Keywords: Aspergillus flavus, A. niger, Zea mays, Simpson index of dominance and Shannon-Weaver index of diversity.

INTRODUCTION

Maize (Zea mays L.) is a staple food for approximately 400 million people in the worldwide for processed food and feed [1]. In India, maize ranks fifth in total area and third in total production and productivity. It is susceptible to a numerous fungal species that cause ear and kernel rots including, Aspergillus, Fusarium verticillioides, F. proliferatum, F. subglutinans, Gibberella zeae Penicillium, Macrophomina phaseolina, Diplodia, Nigrospora, Botryosphaeria, Cladosporium, Trichoderma,  Rhizoctonia, and Rhizopus [2, 3]. There has been continuous increase in the world population then consumption demand of corn to be increase in the demand from poultry and piggery sector used as a feed. In the presence of seed borne pathogens several types of abnormalities occur in the seeds. Such seeds are rejected by seed industries and for agricultural purposes. Since the fact endeavor has been made to study the maize seed mycoflora and their cheaper eco-friendly management. Seed borne mycoflora is one of the major components reducing the maize yield. Mycoflora associated with seeds both internally and externally are responsible for seed major step is to use disease free and certified seed [4, 5]. Fungal species are related to corn mostly belong to Apergillus spp Fusarium spp. and Penicillium spp. There are many reports that indicate these fungal species produce dangerous mycotoxin which can be harmful for human health and animals [6, 7, 8]. Usually, fungal species diversity is one of the most important indices used to evaluation of an ecosystem. A large value of Shannon-Wiener Index (H) has showed a rich ecosystem with high species diversity and low value (H’) will have a low species diversity [9, 10].The present study was aimed at ecological biodiversity measurement of Seed mycoflora contamination of freshly harvested in maize growing zone-II.

MATERIAL AND METHODS:

The maize growing area in to three zones, i.e. zone-I, (Almora, Kullu, Bilaspur, Daulakauna Kangra and Saharanpur) zone-II (New Delhi, Karnal, Pantnagar and Ludhiana) and zone-III (Varanasi and Begusarai). In this study, four maize seed samples were taken from maize growing Zone-II. The collected seed samples of each maize variety will be critically examined and grouped into three categories with the help of hand lens i.e. original seed (OS), partially discoloured seed (PDS) and discoloured seed (DS). Myco-flora detected on maize seed by Agar plate method-APM [11] and Blotter plate method-BPM [12].  One hundred seeds of each category of different varieties untreated will be place in a plastic Petri plates (90 mm dia.) lined with two layers of blotting papers moistened with distilled water for studying the association of different myco-flora with maize seeds. Ten seeds will be placed in each Petri plates equidistantly (pattern-1-3-6). The Petri plates will be incubated at 25 ± 1°C for five days and the seeds will be examined regularly for the presence of different fungi. There will be two replications each having 50 seeds. Incubated seeds will be examined visually and under Stereo-zoom microscope for the associated myco-flora. The associated fungi were isolated on PDA for further identification. Same method applied in Agar plate method also. The seed mycoflora were identified with the help of literature [13, 14, 15, 16, 17, 18, 19, 20].

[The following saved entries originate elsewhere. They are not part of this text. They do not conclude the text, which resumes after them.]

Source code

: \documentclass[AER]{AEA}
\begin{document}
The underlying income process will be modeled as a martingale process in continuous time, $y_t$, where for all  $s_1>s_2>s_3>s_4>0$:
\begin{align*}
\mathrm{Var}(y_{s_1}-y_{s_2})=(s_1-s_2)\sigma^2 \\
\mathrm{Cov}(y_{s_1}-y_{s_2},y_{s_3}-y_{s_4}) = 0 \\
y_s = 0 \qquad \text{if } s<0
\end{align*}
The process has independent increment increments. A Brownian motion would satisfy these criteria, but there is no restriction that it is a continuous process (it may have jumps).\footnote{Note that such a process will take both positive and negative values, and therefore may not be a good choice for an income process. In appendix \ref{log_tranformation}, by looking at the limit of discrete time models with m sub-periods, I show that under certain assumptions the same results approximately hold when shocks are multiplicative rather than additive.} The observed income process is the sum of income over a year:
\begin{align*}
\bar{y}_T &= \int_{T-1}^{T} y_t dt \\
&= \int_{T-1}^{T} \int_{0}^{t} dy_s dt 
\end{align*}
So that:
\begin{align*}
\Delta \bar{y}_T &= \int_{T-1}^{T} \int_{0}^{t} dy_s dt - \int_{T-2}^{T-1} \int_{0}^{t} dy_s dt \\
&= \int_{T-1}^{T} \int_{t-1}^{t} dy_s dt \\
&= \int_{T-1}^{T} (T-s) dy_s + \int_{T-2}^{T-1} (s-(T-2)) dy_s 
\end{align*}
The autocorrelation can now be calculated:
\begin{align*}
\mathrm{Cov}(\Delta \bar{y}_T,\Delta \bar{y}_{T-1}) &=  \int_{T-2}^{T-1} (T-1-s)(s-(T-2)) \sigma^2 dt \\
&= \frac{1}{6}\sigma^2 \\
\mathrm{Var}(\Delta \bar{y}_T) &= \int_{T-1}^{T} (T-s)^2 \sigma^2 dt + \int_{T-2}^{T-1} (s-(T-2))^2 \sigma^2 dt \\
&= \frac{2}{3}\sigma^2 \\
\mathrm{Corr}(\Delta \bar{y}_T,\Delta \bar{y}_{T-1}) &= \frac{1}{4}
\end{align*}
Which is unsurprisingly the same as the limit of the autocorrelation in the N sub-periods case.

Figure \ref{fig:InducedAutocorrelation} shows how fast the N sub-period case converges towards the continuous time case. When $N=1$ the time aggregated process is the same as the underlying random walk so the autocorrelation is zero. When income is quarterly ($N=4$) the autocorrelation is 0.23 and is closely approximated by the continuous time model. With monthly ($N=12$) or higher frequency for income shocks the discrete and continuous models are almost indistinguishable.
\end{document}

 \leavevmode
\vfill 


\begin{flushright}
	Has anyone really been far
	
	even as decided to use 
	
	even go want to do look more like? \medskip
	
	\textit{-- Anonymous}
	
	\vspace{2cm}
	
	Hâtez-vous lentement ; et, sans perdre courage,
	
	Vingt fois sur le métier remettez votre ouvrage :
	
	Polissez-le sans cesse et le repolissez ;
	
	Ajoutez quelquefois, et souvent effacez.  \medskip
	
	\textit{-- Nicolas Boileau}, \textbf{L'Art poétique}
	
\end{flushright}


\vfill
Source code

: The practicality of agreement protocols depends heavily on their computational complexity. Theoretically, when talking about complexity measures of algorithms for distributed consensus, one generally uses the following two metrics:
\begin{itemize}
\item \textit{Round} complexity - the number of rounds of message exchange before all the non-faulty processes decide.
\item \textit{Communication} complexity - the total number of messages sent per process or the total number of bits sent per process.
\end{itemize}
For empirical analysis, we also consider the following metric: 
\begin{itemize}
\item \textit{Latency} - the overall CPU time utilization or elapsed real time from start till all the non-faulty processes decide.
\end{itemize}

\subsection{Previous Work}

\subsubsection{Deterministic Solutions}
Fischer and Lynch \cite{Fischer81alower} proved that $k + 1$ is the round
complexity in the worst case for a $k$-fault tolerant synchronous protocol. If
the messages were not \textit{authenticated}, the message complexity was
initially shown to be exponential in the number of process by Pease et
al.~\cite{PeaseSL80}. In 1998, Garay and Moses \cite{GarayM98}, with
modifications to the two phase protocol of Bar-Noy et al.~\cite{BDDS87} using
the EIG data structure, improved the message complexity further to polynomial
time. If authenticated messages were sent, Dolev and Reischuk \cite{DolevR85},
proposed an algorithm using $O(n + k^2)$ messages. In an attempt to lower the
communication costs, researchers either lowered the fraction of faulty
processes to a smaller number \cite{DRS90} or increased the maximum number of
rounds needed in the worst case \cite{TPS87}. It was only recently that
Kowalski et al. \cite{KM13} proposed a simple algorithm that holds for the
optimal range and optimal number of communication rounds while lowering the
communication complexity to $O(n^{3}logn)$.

Based on the individuals fungi recorded in the distinct seed samples were analysed for density, frequency, abundance, relative density, relative frequency, relative abundance, importance value index, Simpson index of Dominance, Shannon- Weaver Index of Diversity and evenness. The importance value index of seed sample was determined as the sum of relative frequency, relative density and relative dominance [21].

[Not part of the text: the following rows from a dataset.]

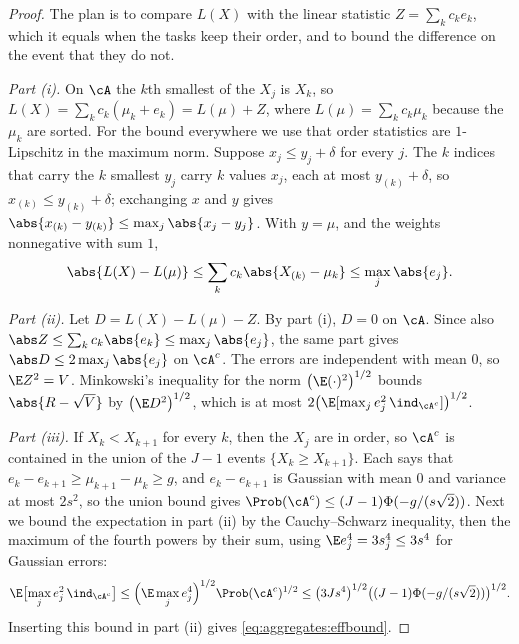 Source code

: \begin{refsection}
\begin{proof}
The plan is to compare $L(X)$ with the linear statistic $Z=\sum_kc_ke_k$, which it equals when the tasks keep their order, and to bound the difference on the event that they do not.

\emph{Part (i).} On $\cA$ the $k$th smallest of the $X_j$ is $X_k$, so $L(X)=\sum_kc_k(\mu_k+e_k)=L(\mu)+Z$, where $L(\mu)=\sum_kc_k\mu_k$ because the $\mu_k$ are sorted. For the bound everywhere we use that order statistics are $1$-Lipschitz in the maximum norm. Suppose $x_j\le y_j+\delta$ for every $j$. The $k$ indices that carry the $k$ smallest $y_j$ carry $k$ values $x_j$, each at most $y_{(k)}+\delta$, so $x_{(k)}\le y_{(k)}+\delta$; exchanging $x$ and $y$ gives $\abs{x_{(k)}-y_{(k)}}\le\max_j\abs{x_j-y_j}$. With $y=\mu$, and the weights nonnegative with sum $1$,
\[
  \abs{L(X)-L(\mu)}\le\sum_kc_k\abs{X_{(k)}-\mu_k}\le\max_j\abs{e_j}.
\]

\emph{Part (ii).} Let $D=L(X)-L(\mu)-Z$. By part (i), $D=0$ on $\cA$. Since also $\abs Z\le\sum_kc_k\abs{e_k}\le\max_j\abs{e_j}$, the same part gives $\abs D\le2\max_j\abs{e_j}$ on $\cA^c$. The errors are independent with mean $0$, so $\E Z^2=V$. Minkowski's inequality for the norm $\bigl(\E(\cdot)^2\bigr)^{1/2}$ bounds $\abs{R-\sqrt V}$ by $\bigl(\E D^2\bigr)^{1/2}$, which is at most $2\bigl(\E[\max_je_j^2\,\ind_{\cA^c}]\bigr)^{1/2}$.

\emph{Part (iii).} If $X_k<X_{k+1}$ for every $k$, then the $X_j$ are in order, so $\cA^c$ is contained in the union of the $J-1$ events $\{X_k\ge X_{k+1}\}$. Each says that $e_k-e_{k+1}\ge\mu_{k+1}-\mu_k\ge g$, and $e_k-e_{k+1}$ is Gaussian with mean $0$ and variance at most $2s^2$, so the union bound gives $\Prob(\cA^c)\le(J-1)\Phi(-g/(s\sqrt2))$. Next we bound the expectation in part (ii) by the Cauchy--Schwarz inequality, then the maximum of the fourth powers by their sum, using $\E e_j^4=3s_j^4\le3s^4$ for Gaussian errors:
\[
  \E\bigl[\max_je_j^2\,\ind_{\cA^c}\bigr]\le\Bigl(\E\max_je_j^4\Bigr)^{1/2}\Prob(\cA^c)^{1/2}\le\bigl(3Js^4\bigr)^{1/2}\bigl((J-1)\Phi(-g/(s\sqrt2))\bigr)^{1/2}.
\]
Inserting this bound in part (ii) gives \eqref{eq:aggregates:effbound}.
\end{proof}


\end{refsection}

Density is calculated by the equation:

Density = Total number of individuals of a species in all Petri plate
Total number of Petri plate studied

Frequency (%) is calculated by the equation:

Frequency (%) = Number of Petri plate in which the species occurred X 100
Total number of Petri plate studied

Abundance- It is the study of the number of individuals of different species in the community per unit area. It is represented by the equation:

Abundance = Total number of individuals of a species in all Petri plate
Total number of Petri plate in which the species occurred

Relative density, relative frequency and relative abundance was calculated as:

Relative density = Number of individuals of a species X 100
Number of Petri plate studied
Relative frequency = Number of occurrence of the species X 100
Number of occurrence of all the species
Relative abundance = Total basal area of the species X 100
Total Petri plate of all the species

Importance Value Index (IVI)- It was calculated by equation [22]-

IVI = Relative frequency + Relative density + Relative dominance,

The maximum importance value for any one genus is 300 (100 + 100 + 100). It is useful, as it provides an overall picture of the density, frequency and cover of a genus in relation to community.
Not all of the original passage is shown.